OCR Extract — Research Lab

Technical report · OCR-1

Thai procurement OCR — extraction benchmark

—

We compare two pipelines on a held-out set of Thai invoice / purchase-order documents. Fast is a deep-learning hybrid (XGBoost + LiLT + regex). Pro replaces the NER stage with qwen3.5-27b. Reported metric is field-level fuzzy accuracy (containment OR CER < 0.15 for text; normalised exact match for numerics).

§1 Headline results

Pipeline	Backend	Accuracy	CER	Latency	Δ vs Fast
loading benchmark.json …

§2 Accuracy vs latency, per document

Figure 1. Per-document accuracy plotted against end-to-end latency. ★ = mean.
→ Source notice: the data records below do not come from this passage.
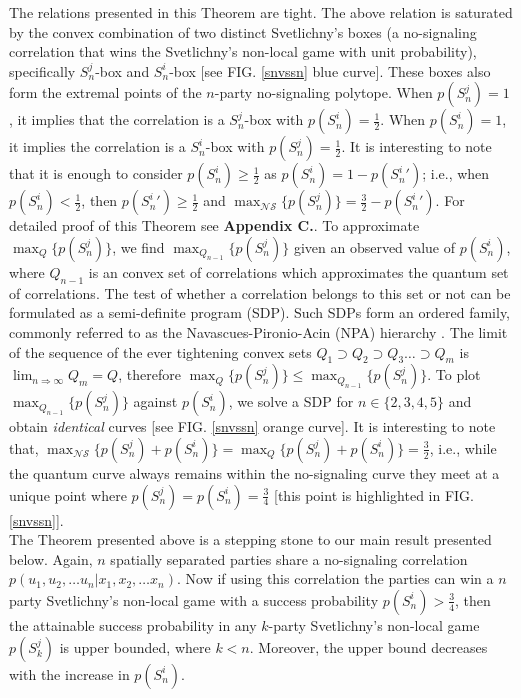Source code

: \documentclass[%
 reprint,
 amsmath,amssymb,
 aps,
]{revtex4-1}
\theoremstyle{plain}
\begin{document}
The relations presented in this Theorem are tight. The above relation is saturated by the convex combination of two distinct Svetlichny's boxes (a no-signaling correlation that wins the Svetlichny's non-local game with unit probability), specifically $S_n^j$-box and $S_n^i$-box [see FIG. \ref{snvssn} blue curve]. These boxes also form the extremal points of the $n$-party no-signaling polytope. When $p(S^j_n)=1$, it implies that the correlation is a $S_n^j$-box with $p(S_n^i)=\frac{1}{2}$. When $p(S^i_n)=1$, it implies the correlation is a $S_n^i$-box with $p(S_n^j)=\frac{1}{2}$. It is interesting to note that it is enough to consider $p(S_n^i)\ge \frac{1}{2}$ as $p(S_n^i)=1-p({S_n^i}')$; i.e., when $p(S_n^i) < \frac{1}{2}$, then $p({S_n^i}')\ge \frac{1}{2}$ and $\max_{\mathcal{NS}}\{p(S_n^j)\}=\frac{3}{2}-p({S_n^i}')$.
For detailed proof of this Theorem see \textbf{Appendix C.}.
To approximate $\max_{Q} \{p({S_n^j})\}$, we find $\max_{Q_{n-1}} \{p({S_n^j})\}$ given an observed value of $p(S_n^i)$, where $Q_{n-1}$ is an convex set of correlations which approximates the quantum set of correlations. The test of whether a correlation belongs to this set or not can be formulated as a semi-definite program (SDP). Such SDPs form an ordered family, commonly referred to as the Navascues-Pironio-Acin (NPA) hierarchy \cite{navascues2008convergent,wehner2006tsirelson,vandenberghe1996semidefinite,liang2007bounds,doherty2008quantum}. The limit of the sequence of the ever tightening convex sets $Q_1 \supset Q_2 \supset Q_3 \ldots \supset Q_{m}$ is $\lim_{ n \Rightarrow \infty}Q_m=Q$, therefore $\max_{Q} \{p({S_n^j})\} \le \max_{Q_{n-1}} \{p({S_n^j})\}$. To plot
 $\max_{Q_{n-1}} \{p({S_n^j})\}$ against $p({S_n^i})$, we solve a SDP for $n\in \{2,3,4,5\}$ and obtain \textit{identical} curves [see FIG. \ref{snvssn} orange curve]. It is interesting to note that, $\max_{\mathcal{NS}}\{p(S_n^j)+p(S_n^i)\}=\max_{Q}\{p(S_n^j)+p(S_n^i)\}=\frac{3}{2}$, i.e., while the quantum curve always remains within the no-signaling curve they meet at a unique point where $p(S_n^j)=p(S_n^i)=\frac{3}{4}$ [this point is highlighted in FIG. \ref{snvssn}].\\
The Theorem presented above is a stepping stone to our main result presented below. Again, $n$ spatially separated parties share a no-signaling correlation $p(u_1,u_2,\ldots u_n|x_1,x_2,\ldots x_n)$. Now if using this correlation the parties can win a $n$ party Svetlichny's non-local game with a success probability $p(S_n^i)>\frac{3}{4}$, then the attainable success probability in any $k$-party Svetlichny's non-local game $p(S_k^j)$ is upper bounded, where $k<n$. Moreover, the upper bound decreases with the increase in $p(S_n^i)$.
\end{document}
Higher and further left is better.

§3 Methodology

Held-out set: first 30 documents of data/golden/golden.jsonl.
Fuzzy text match: for .name / .address / .contact / .description, hit if the prediction is a substring of the ground truth (or vice versa) or the character error rate is < 0.15.
Tax IDs: all non-digits stripped, first 13 digits compared.
Dates: separators normalised (slash↔dot) and Buddhist year converted (2569 ↔ 2026).
Numerics: commas and trailing zeros dropped, then exact match.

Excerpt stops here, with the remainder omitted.